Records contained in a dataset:
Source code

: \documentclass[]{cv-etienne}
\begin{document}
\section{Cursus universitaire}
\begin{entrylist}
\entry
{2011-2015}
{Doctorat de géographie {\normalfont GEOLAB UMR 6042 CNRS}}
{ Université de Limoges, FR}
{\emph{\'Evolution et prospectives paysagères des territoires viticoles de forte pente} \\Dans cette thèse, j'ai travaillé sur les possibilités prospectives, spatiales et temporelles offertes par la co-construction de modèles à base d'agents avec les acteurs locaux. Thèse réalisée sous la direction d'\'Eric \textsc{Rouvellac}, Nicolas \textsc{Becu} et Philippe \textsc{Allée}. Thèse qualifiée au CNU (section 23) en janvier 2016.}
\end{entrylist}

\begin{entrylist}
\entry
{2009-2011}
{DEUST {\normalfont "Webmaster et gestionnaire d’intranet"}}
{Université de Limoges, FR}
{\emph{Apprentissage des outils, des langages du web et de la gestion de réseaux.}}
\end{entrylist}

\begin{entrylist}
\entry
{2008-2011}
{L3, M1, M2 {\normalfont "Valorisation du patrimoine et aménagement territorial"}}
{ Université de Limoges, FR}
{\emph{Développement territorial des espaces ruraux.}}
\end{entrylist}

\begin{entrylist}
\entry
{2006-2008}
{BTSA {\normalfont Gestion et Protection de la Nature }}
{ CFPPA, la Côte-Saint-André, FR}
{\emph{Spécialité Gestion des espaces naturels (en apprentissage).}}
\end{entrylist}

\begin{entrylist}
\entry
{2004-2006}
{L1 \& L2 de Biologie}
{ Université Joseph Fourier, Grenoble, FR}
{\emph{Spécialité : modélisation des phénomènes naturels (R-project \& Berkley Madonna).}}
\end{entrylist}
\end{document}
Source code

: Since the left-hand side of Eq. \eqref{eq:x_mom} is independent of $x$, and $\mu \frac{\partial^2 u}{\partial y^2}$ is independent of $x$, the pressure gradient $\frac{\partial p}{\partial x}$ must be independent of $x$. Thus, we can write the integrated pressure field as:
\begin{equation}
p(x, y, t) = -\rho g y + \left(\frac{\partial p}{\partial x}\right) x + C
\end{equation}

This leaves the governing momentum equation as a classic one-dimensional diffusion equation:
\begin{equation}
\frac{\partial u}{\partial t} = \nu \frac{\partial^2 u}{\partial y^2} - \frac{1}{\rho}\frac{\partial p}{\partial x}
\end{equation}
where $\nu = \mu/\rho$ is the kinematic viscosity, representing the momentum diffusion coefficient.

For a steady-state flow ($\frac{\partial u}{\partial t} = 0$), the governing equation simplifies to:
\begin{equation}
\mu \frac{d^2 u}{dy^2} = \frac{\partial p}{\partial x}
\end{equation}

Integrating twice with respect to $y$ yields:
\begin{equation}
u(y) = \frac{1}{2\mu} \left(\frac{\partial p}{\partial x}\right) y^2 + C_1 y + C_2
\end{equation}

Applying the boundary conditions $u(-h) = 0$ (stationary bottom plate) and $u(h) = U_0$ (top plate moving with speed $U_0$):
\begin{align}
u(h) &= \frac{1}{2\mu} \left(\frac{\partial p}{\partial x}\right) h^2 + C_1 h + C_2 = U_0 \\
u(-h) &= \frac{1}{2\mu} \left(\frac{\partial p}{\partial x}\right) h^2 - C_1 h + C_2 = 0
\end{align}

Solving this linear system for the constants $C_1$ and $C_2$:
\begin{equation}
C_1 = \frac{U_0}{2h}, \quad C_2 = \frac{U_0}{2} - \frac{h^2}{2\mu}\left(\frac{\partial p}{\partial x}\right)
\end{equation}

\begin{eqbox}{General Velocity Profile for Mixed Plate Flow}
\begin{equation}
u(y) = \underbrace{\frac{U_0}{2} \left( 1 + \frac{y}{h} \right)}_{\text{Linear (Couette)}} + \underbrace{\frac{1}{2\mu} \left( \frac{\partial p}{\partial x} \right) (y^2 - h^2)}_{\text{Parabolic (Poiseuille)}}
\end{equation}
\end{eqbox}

Problem statement
Retype the entries exactly, including every line.

Answer section
Source code

: \documentclass[]{cv-etienne}
\begin{document}
\section{Cursus universitaire}
\begin{entrylist}
\entry
{2011-2015}
{Doctorat de géographie {\normalfont GEOLAB UMR 6042 CNRS}}
{ Université de Limoges, FR}
{\emph{\'Evolution et prospectives paysagères des territoires viticoles de forte pente} \\Dans cette thèse, j'ai travaillé sur les possibilités prospectives, spatiales et temporelles offertes par la co-construction de modèles à base d'agents avec les acteurs locaux. Thèse réalisée sous la direction d'\'Eric \textsc{Rouvellac}, Nicolas \textsc{Becu} et Philippe \textsc{Allée}. Thèse qualifiée au CNU (section 23) en janvier 2016.}
\end{entrylist}

\begin{entrylist}
\entry
{2009-2011}
{DEUST {\normalfont "Webmaster et gestionnaire d’intranet"}}
{Université de Limoges, FR}
{\emph{Apprentissage des outils, des langages du web et de la gestion de réseaux.}}
\end{entrylist}

\begin{entrylist}
\entry
{2008-2011}
{L3, M1, M2 {\normalfont "Valorisation du patrimoine et aménagement territorial"}}
{ Université de Limoges, FR}
{\emph{Développement territorial des espaces ruraux.}}
\end{entrylist}

\begin{entrylist}
\entry
{2006-2008}
{BTSA {\normalfont Gestion et Protection de la Nature }}
{ CFPPA, la Côte-Saint-André, FR}
{\emph{Spécialité Gestion des espaces naturels (en apprentissage).}}
\end{entrylist}

\begin{entrylist}
\entry
{2004-2006}
{L1 \& L2 de Biologie}
{ Université Joseph Fourier, Grenoble, FR}
{\emph{Spécialité : modélisation des phénomènes naturels (R-project \& Berkley Madonna).}}
\end{entrylist}
\end{document}
Source code

: Since the left-hand side of Eq. \eqref{eq:x_mom} is independent of $x$, and $\mu \frac{\partial^2 u}{\partial y^2}$ is independent of $x$, the pressure gradient $\frac{\partial p}{\partial x}$ must be independent of $x$. Thus, we can write the integrated pressure field as:
\begin{equation}
p(x, y, t) = -\rho g y + \left(\frac{\partial p}{\partial x}\right) x + C
\end{equation}

This leaves the governing momentum equation as a classic one-dimensional diffusion equation:
\begin{equation}
\frac{\partial u}{\partial t} = \nu \frac{\partial^2 u}{\partial y^2} - \frac{1}{\rho}\frac{\partial p}{\partial x}
\end{equation}
where $\nu = \mu/\rho$ is the kinematic viscosity, representing the momentum diffusion coefficient.

For a steady-state flow ($\frac{\partial u}{\partial t} = 0$), the governing equation simplifies to:
\begin{equation}
\mu \frac{d^2 u}{dy^2} = \frac{\partial p}{\partial x}
\end{equation}

Integrating twice with respect to $y$ yields:
\begin{equation}
u(y) = \frac{1}{2\mu} \left(\frac{\partial p}{\partial x}\right) y^2 + C_1 y + C_2
\end{equation}

Applying the boundary conditions $u(-h) = 0$ (stationary bottom plate) and $u(h) = U_0$ (top plate moving with speed $U_0$):
\begin{align}
u(h) &= \frac{1}{2\mu} \left(\frac{\partial p}{\partial x}\right) h^2 + C_1 h + C_2 = U_0 \\
u(-h) &= \frac{1}{2\mu} \left(\frac{\partial p}{\partial x}\right) h^2 - C_1 h + C_2 = 0
\end{align}

Solving this linear system for the constants $C_1$ and $C_2$:
\begin{equation}
C_1 = \frac{U_0}{2h}, \quad C_2 = \frac{U_0}{2} - \frac{h^2}{2\mu}\left(\frac{\partial p}{\partial x}\right)
\end{equation}

\begin{eqbox}{General Velocity Profile for Mixed Plate Flow}
\begin{equation}
u(y) = \underbrace{\frac{U_0}{2} \left( 1 + \frac{y}{h} \right)}_{\text{Linear (Couette)}} + \underbrace{\frac{1}{2\mu} \left( \frac{\partial p}{\partial x} \right) (y^2 - h^2)}_{\text{Parabolic (Poiseuille)}}
\end{equation}
\end{eqbox}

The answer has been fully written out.